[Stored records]
Start of Block

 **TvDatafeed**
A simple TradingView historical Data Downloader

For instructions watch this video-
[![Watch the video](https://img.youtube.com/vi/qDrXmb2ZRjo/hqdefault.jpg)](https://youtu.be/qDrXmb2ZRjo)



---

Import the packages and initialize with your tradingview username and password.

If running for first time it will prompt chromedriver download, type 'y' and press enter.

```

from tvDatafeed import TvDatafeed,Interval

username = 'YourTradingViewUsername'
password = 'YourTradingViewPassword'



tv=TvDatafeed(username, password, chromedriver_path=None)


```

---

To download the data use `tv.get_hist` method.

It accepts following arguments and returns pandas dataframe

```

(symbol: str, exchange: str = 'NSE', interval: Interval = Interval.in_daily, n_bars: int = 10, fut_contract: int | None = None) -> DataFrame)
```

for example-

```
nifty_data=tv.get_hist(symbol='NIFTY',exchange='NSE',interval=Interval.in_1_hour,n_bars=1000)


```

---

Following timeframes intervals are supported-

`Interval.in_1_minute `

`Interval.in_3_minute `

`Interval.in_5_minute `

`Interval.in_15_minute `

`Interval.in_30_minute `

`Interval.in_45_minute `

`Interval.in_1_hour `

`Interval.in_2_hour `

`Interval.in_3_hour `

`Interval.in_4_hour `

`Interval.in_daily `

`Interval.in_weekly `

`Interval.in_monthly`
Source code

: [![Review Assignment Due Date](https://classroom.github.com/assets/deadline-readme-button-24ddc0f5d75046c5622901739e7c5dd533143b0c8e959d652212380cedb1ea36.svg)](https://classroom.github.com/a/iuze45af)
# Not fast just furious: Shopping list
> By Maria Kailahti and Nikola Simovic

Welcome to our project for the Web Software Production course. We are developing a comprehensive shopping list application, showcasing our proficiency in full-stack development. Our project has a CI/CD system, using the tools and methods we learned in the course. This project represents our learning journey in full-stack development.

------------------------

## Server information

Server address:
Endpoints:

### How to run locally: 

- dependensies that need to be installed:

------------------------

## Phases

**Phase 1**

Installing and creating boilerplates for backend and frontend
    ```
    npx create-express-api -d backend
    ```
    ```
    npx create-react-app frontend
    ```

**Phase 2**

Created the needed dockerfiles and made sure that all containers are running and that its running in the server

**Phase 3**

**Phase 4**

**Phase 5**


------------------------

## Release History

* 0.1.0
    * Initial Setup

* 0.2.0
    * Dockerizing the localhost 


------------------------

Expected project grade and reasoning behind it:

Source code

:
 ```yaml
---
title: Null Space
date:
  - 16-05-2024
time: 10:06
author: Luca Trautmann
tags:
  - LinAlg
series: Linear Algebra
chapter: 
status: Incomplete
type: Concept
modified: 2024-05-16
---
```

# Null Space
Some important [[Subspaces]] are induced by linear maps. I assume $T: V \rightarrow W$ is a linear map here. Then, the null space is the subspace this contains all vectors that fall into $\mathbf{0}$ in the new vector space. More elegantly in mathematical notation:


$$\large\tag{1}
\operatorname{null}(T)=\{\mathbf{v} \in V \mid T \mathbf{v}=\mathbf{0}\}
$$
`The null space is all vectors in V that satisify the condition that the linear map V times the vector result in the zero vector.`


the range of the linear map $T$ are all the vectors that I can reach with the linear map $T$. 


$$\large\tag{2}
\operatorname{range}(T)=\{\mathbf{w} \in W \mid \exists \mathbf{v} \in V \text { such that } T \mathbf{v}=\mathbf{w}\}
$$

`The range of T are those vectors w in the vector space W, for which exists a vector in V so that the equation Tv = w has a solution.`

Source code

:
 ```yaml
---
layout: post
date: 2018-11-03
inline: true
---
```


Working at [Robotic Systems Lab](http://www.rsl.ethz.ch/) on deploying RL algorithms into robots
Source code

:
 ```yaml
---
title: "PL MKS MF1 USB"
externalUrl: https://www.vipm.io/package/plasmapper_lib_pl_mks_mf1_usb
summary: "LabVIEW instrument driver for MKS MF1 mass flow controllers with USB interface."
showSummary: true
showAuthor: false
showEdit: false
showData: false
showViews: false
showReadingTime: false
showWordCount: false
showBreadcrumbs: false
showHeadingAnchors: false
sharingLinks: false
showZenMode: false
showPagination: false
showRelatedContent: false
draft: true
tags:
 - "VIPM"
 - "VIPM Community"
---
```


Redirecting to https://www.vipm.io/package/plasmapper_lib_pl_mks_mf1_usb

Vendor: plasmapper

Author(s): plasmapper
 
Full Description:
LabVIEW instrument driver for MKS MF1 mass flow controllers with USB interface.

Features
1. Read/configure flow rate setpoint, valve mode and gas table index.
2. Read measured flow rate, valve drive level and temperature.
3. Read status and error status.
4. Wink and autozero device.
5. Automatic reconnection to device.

End of Block

**What is required**
Each line, beginning at the one that contains "Author(s): plasmapper" and continuing through the end of the records, must be written out exactly, first and last included.

**Answer space**
Author(s): plasmapper
 
Full Description:
LabVIEW instrument driver for MKS MF1 mass flow controllers with USB interface.

Features
1. Read/configure flow rate setpoint, valve mode and gas table index.
2. Read measured flow rate, valve drive level and temperature.
3. Read status and error status.
4. Wink and autozero device.
5. Automatic reconnection to device.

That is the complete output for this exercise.